For each patient, the first CT was selected as the reference image for IMRT treatment planning to prescribe 78 Gy to CTV_prostate and 66 Gy to CTV_SV in 30 fractions. As we are studying delineation uncertainty in isolation, the other image sets were not utilized in this study. Seven coplanar (transverse) photon beams with gantry angles 30°, 80°, 130°, 180°, 230°, 280°, 330° were utilized with the beam isocenter at the prostate centroid. The in-house IMRT criteria used for CP_OM, CP_COP, and FM were the same as a recent published work.²⁰ For the CP techniques, the coverage probability objectives³⁴ were CTV_prostate D_98,95 ≥ 78 Gy, D_2,5 ≤ 81 Gy, CTV_SV D_98,95 ≥ 66 Gy, bladder D_70,5 ≤ 18 Gy, D_50,5 ≤ 36 Gy, D_30,5 ≤ 57 Gy, D_20,5 ≤ 66 Gy, D_14,5 ≤ 69 Gy, D_9,5 ≤ 75 Gy, D_2,5 ≤ 81 Gy, and rectum D_50,5 ≤ 36 Gy, D_30,5 ≤ 51 Gy, D_20,5 ≤ 66 Gy, D_5,5 ≤ 69 Gy, D_2,5 ≤ 75 Gy.

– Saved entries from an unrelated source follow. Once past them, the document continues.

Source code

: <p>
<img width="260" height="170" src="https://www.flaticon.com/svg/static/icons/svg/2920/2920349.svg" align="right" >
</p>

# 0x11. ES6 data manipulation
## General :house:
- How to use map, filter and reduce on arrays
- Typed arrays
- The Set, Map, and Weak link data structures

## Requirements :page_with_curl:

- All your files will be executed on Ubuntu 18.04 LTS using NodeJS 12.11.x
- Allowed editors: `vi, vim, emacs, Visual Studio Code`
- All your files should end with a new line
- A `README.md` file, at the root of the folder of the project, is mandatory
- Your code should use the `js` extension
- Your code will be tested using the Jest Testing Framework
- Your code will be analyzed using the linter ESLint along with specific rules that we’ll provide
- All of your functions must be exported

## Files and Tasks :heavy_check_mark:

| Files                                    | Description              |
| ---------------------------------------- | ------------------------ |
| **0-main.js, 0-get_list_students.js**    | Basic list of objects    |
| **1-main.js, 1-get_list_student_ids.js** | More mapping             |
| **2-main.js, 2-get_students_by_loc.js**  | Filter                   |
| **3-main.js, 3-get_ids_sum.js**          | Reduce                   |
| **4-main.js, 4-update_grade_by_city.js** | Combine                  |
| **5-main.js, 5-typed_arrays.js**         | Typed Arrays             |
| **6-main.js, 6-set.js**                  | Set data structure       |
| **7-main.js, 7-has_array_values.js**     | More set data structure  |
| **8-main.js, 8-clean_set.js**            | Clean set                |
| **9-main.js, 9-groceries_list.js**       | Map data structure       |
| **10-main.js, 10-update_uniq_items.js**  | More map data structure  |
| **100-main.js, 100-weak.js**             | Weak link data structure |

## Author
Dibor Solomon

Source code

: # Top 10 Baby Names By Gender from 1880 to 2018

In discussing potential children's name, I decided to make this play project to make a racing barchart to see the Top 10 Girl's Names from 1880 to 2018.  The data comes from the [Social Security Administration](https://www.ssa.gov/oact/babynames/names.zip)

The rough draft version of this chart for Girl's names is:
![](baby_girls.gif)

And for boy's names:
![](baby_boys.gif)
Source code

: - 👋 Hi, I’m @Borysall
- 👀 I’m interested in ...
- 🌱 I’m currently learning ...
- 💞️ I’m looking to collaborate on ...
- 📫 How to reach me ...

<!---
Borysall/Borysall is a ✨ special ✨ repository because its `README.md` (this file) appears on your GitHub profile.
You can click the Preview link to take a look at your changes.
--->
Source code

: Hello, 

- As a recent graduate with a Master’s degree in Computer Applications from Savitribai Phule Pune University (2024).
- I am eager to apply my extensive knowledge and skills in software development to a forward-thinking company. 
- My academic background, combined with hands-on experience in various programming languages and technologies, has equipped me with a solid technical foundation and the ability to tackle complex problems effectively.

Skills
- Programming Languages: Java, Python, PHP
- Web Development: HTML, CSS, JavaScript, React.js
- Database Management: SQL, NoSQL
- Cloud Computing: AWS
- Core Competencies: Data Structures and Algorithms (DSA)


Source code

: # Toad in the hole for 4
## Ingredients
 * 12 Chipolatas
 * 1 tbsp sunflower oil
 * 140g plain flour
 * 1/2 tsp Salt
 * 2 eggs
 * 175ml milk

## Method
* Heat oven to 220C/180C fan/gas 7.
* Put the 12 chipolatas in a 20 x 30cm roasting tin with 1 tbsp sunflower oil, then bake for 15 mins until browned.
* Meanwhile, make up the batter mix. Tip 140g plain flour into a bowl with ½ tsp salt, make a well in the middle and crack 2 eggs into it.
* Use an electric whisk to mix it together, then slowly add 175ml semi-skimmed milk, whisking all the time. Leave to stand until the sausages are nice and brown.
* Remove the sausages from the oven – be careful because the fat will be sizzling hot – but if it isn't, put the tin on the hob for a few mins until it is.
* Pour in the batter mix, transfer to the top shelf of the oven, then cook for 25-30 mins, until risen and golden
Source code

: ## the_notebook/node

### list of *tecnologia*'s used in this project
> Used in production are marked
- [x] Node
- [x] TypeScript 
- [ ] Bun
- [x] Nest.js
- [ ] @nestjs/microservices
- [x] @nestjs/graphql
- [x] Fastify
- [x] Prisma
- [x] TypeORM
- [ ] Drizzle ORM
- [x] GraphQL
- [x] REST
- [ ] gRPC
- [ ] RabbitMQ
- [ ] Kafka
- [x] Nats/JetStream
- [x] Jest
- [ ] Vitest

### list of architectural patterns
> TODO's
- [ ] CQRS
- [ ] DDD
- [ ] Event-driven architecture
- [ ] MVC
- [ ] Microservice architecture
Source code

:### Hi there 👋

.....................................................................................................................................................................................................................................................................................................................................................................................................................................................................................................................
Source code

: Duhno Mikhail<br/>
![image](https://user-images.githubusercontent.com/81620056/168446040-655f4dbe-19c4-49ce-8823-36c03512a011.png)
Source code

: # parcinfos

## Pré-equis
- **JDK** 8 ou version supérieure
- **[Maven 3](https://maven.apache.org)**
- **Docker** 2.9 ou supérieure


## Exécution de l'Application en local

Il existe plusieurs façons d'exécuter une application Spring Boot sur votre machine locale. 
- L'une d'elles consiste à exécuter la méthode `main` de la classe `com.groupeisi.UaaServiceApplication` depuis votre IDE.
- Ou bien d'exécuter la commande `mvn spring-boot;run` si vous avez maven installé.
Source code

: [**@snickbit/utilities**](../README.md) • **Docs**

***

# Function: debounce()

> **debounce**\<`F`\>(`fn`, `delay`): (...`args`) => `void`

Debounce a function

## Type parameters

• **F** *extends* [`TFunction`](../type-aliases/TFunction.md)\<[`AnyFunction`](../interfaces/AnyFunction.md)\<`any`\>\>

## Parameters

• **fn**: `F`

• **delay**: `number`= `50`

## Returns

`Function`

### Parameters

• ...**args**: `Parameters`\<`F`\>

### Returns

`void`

To achieve the static dose–volume criteria (used for FM or CP_OM) for 95% of the alternative structure sets simulated, q = 95% and q = 5% coverage values were selected for minimum (target) or maximum (OAR) percentile DVH (pDVH) criteria used for CP_COP.³⁵ All of the optimizations were performed using direct machine parameter optimization (DMPO) in the pinnacle ³ (research version 9.100) TPS (Philips Medical Systems, Fitchburg, WI). The optimizer was run for maximal 50 iterations and dose grid resolution was 2 × 2 × 2 mm³ for both evaluation and optimization.

2.B. Coverage evaluation and coverage-based optimization

2.B.1. Coverage evaluation—pDVH

Coverage probability for each potential treatment plan was evaluated by mimicking dose delivery for 1000 alternative ROI structure sets. Each alternative structure of each set was independently sampled from the DU model, yielding different dose evaluations for each ROI. The 1000 alternative DVHs per ROI rendered a distribution from which the likelihood of achieving the specified dose-volume metric was determined.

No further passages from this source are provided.